During my train rides, I’d sit next to people clad in black suits toting leather briefcases. I always suspected they worked in some Wall Street brokerage firm. We’d all get off the train and rush down the same worn cobblestone streets to make it to our desks before 9:00 a.m. I blended in pretty well since I dressed in business casual clothing. I suspect that’s where the similarities ended, though. You see, most offices in downtown Manhattan were busy crunching numbers. Mine was making sure that people lived the last few months of their lives with purpose, dignity, and grace.

You’ll often hear people who work in hospice describe it as a philosophy. I’d agree with that. It’s the belief that people with an end-stage illness should maintain the highest possible quality of life. And that’s what attracted me to hospice in the first place. I’ve always seen life as being full of journeys. And to me, death is one of the most important trips that any of us will ever take. I wanted to make a difference during that process.

By this time I’d been a hospice nurse for nine years. I’d been a hospice case manager, hospice liaison, hospice residence nurse, and a palliative care registered nurse (RN) specialist. At the downtown agency, I was a hospice RN referral coordinator. And somewhere in-between I’d become a certified hospice and palliative nurse too.

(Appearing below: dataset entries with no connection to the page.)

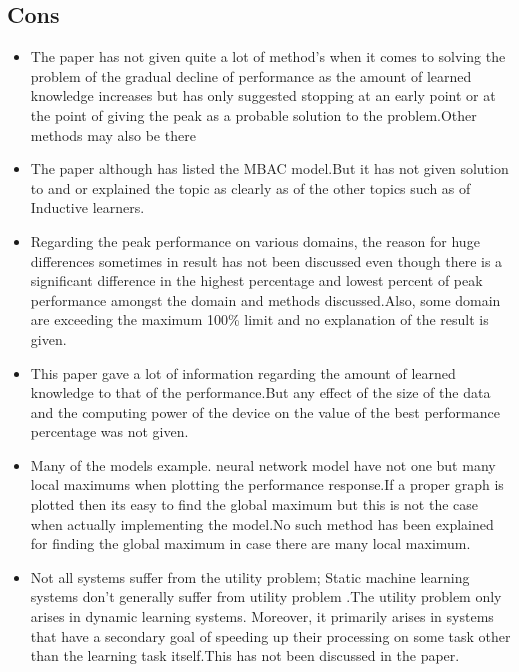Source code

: \documentclass{bmvc2k}
\begin{document}
\subsection{Cons}
\begin{itemize}
    \item The paper has not given quite a lot of method's when it comes to solving the problem of the gradual decline of performance as the amount of learned knowledge increases  but has only suggested stopping at an early point  or at the point of giving the peak as a probable solution to the problem.Other methods may also be there
    
    \item The paper although has listed the MBAC model.But it has not given solution to and or explained the topic as clearly as of the other topics such as of Inductive learners.
    
    \item Regarding the peak performance on various domains, the reason for huge differences sometimes in  result  has not been discussed even though there is a significant difference in the highest percentage and lowest percent of peak performance amongst the domain and methods  discussed.Also, some domain are exceeding the maximum 100\% limit and no explanation of the result is given.
    
    \item This paper gave a lot of information regarding the amount of learned knowledge to that of the performance.But any effect of the size of the data and the computing power of the device on the value of the best performance percentage was not given.
    
    \item Many of the models example. neural network model have not one but many local maximums when plotting the performance response.If a proper graph is plotted then its easy to find the global maximum but this is not the case when actually implementing the model.No such method has been explained for finding the global maximum in case there are many local maximum.
    
    \item Not all systems suffer from the utility problem; Static machine learning systems don't generally suffer from utility problem .The utility problem only arises in dynamic learning systems. Moreover, it primarily arises in systems that have a secondary goal of speeding up their processing on some task other than the learning task itself.This has not been discussed in the paper.
    
\end{itemize}
\end{document}
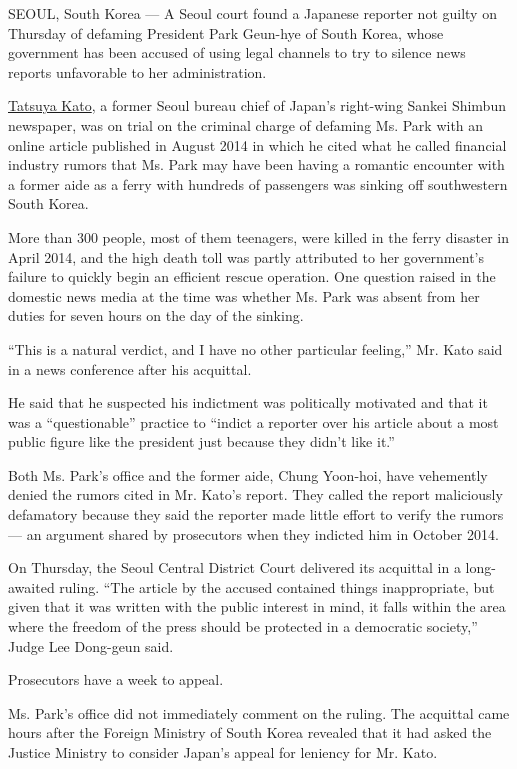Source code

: SEOUL, South Korea --- A Seoul court found a Japanese reporter not
guilty on Thursday of defaming President Park Geun-hye of South Korea,
whose government has been accused of using legal channels to try to
silence news reports unfavorable to her administration.

\href{http://www.nytimes3xbfgragh.onion/2014/10/10/world/asia/japan-protests-an-indictment-of-a-journalist-.html}{Tatsuya
Kato}, a former Seoul bureau chief of Japan's right-wing Sankei Shimbun
newspaper, was on trial on the criminal charge of defaming Ms. Park with
an online article published in August 2014 in which he cited what he
called financial industry rumors that Ms. Park may have been having a
romantic encounter with a former aide as a ferry with hundreds of
passengers was sinking off southwestern South Korea.

More than 300 people, most of them teenagers, were killed in the ferry
disaster in April 2014, and the high death toll was partly attributed to
her government's failure to quickly begin an efficient rescue operation.
One question raised in the domestic news media at the time was whether
Ms. Park was absent from her duties for seven hours on the day of the
sinking.

``This is a natural verdict, and I have no other particular feeling,''
Mr. Kato said in a news conference after his acquittal.

He said that he suspected his indictment was politically motivated and
that it was a ``questionable'' practice to ``indict a reporter over his
article about a most public figure like the president just because they
didn't like it.''

Both Ms. Park's office and the former aide, Chung Yoon-hoi, have
vehemently denied the rumors cited in Mr. Kato's report. They called the
report maliciously defamatory because they said the reporter made little
effort to verify the rumors --- an argument shared by prosecutors when
they indicted him in October 2014.

On Thursday, the Seoul Central District Court delivered its acquittal in
a long-awaited ruling. ``The article by the accused contained things
inappropriate, but given that it was written with the public interest in
mind, it falls within the area where the freedom of the press should be
protected in a democratic society,'' Judge Lee Dong-geun said.

Prosecutors have a week to appeal.

Ms. Park's office did not immediately comment on the ruling. The
acquittal came hours after the Foreign Ministry of South Korea revealed
that it had asked the Justice Ministry to consider Japan's appeal for
leniency for Mr. Kato.

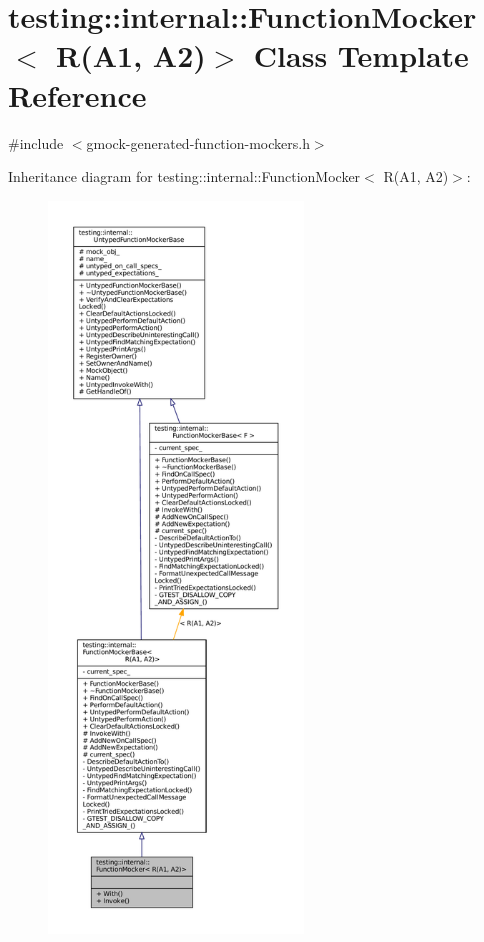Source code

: \hypertarget{classtesting_1_1internal_1_1FunctionMocker_3_01R_07A1_00_01A2_08_4}{}\section{testing\+:\+:internal\+:\+:Function\+Mocker$<$ R(A1, A2)$>$ Class Template Reference}
\label{classtesting_1_1internal_1_1FunctionMocker_3_01R_07A1_00_01A2_08_4}


{\ttfamily \#include $<$gmock-\/generated-\/function-\/mockers.\+h$>$}



Inheritance diagram for testing\+:\+:internal\+:\+:Function\+Mocker$<$ R(A1, A2)$>$\+:
\nopagebreak
\begin{figure}[H]
\begin{center}
\leavevmode
\includegraphics[height=550pt]{classtesting_1_1internal_1_1FunctionMocker_3_01R_07A1_00_01A2_08_4__inherit__graph}
\end{center}
\end{figure}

I had several responsibilities as a referral coordinator. I reviewed hospice referrals, assessed for eligibility, and set up hospice admission services. It sounds way more simple than it actually was due to the sheer number of referrals we received every day. Not only were we covering the entirety of New York City, but a large part of Long Island too. The other reason my job was tough had to do with the complex situations that came with being a hospice nurse.

You see, the role of a hospice nurse contains several jobs in one—sort of like those Russian nesting doll sets. Nurses play a vital part in a patient’s hospice experience. The hospice care team is an interdisciplinary team. But the nurse is the care team member that patients and families see and communicate with most. Thus, the hospice RN must wear several hats to deal with highly charged situations. Caregiver, teacher, consultant, confidant, advocate, you name it. A hospice nurse seems to do it all. And to be honest, I’ve even found myself in the role of philosopher once or twice. Dealing with death often brings up some heavy psychological and spiritual questions.

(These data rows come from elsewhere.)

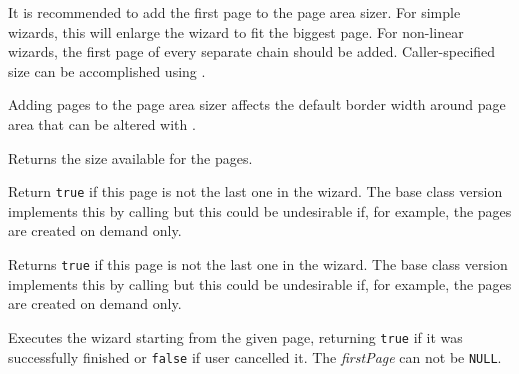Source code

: It is recommended to add the first page to the page area sizer. For simple wizards,
this will enlarge the wizard to fit the biggest page. For non-linear wizards,
the first page of every separate chain should be added. Caller-specified size
can be accomplished using .

Adding pages to the page area sizer affects the default border width around page
area that can be altered with .


\label{wxwizardgetpagesize}


Returns the size available for the pages.


\label{wxwizardhasnextpage}


Return {\tt true} if this page is not the last one in the wizard. The base
class version implements this by calling 
 but this could be undesirable if,
for example, the pages are created on demand only.




\label{wxwizardhasprevpage}


Returns {\tt true} if this page is not the last one in the wizard. The base
class version implements this by calling 
 but this could be undesirable if,
for example, the pages are created on demand only.




\label{wxwizardrunwizard}


Executes the wizard starting from the given page, returning {\tt true} if it was
successfully finished or {\tt false} if user cancelled it. The {\it firstPage} 
can not be {\tt NULL}.


\label{wxwizardsetpagesize}

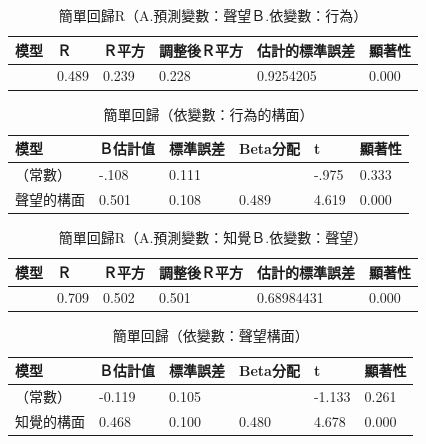 \begin{table}[htb]
\caption{簡單回歸R（A.預測變數：聲望Ｂ.依變數：行為）}
\label{tab:R3}
\renewcommand{\arraystretch}{1.2} %
\arrayrulewidth=1pt               %
\tabcolsep=10pt                   %
\begin{tabular}[t]{llllll}  %
\hline
 模型&Ｒ&Ｒ平方&調整後Ｒ平方&估計的標準誤差&顯著性\\
\hline
&0.489&0.239&0.228&0.9254205&0.000\\
\hline
\end{tabular}
\end{table}


\begin{table}[htb]
\caption{簡單回歸（依變數：行為的構面）}
\label{tab:H2}
\renewcommand{\arraystretch}{1.2} %
\arrayrulewidth=1pt               %
\tabcolsep=10pt                   %
\begin{tabular}[t]{llllll}  %
\hline
 模型&Ｂ估計值&標準誤差&Beta分配&t&顯著性\\
\hline
（常數）&-.108&0.111& &-.975&0.333\\
聲望的構面&0.501&0.108&0.489&4.619&0.000\\
\hline
\end{tabular}
\end{table}

\begin{table}[htb]
\caption{簡單回歸R（A.預測變數：知覺Ｂ.依變數：聲望）}
\label{tab:R3}
\renewcommand{\arraystretch}{1.2} %
\arrayrulewidth=1pt               %
\tabcolsep=10pt                   %
\begin{tabular}[t]{llllll}  %
\hline
 模型&Ｒ&Ｒ平方&調整後Ｒ平方&估計的標準誤差&顯著性\\
\hline
&0.709&0.502&0.501&0.68984431&0.000\\
\hline
\end{tabular}
\end{table}


\begin{table}[htb]
\caption{簡單回歸（依變數：聲望構面）}
\label{tab:H3}
\renewcommand{\arraystretch}{1.2} %
\arrayrulewidth=1pt               %
\tabcolsep=10pt                   %
\begin{tabular}[t]{llllll}  %
\hline
 模型&Ｂ估計值&標準誤差&Beta分配&t&顯著性\\
\hline
（常數）&-0.119&0.105&&-1.133&0.261\\
知覺的構面&0.468&0.100&0.480&4.678&0.000\\
\hline
\end{tabular}
\end{table}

You know Elisabeth Kubler Ross’ model of the five stages of grief? Well, I’ve walked patients through every single one of those stages. I’ve been with them from the point of diagnosis to their last breath. I’ve been with them through tears of rage, denial, and during that final point of acceptance. Looking back at it now, I cherish every moment of it.

I’d gotten pretty darn good at my job. So good, in fact, that I got assigned to pediatric referrals. Adult patients are one thing, but pediatric hospice patients are a different matter. They bring higher complexity, blurrier guidelines, more emotions, and tenacious care team members. It required a certain amount of delicacy, and I handled my pediatric patients with kid gloves. I started to notice that the stress of the job was taking more of a toll on me. The constant focus on death wasn’t sitting well with me anymore. Plus, it’s never easy to deal with having to pronounce a sick child as being “hospice appropriate.”

There was one pediatric case that was particularly heartbreaking. A source referred a child to us much later than they should have. It involved a delayed referral, an unclear care plan, and complicated family dynamics. This all resulted in the child dying right before the assigned admission RN was able to arrive. The conclusion was unsettling because it happened despite my team’s best efforts. After everyone's hard work, this was a devastating result to face.

Unfortunately, hospice is still an underutilized service. This is due to prejudices against the word “hospice" and pre-conceived notions about it. And believe it or not, this applies to the prejudices of other healthcare workers too. Death before admission occurred way more often than I wanted to admit. Still, when it happened to this sweet child, it seemed to be that much more distressing for me. And I knew that after almost ten years of being a hospice nurse, I’d reached my breaking point.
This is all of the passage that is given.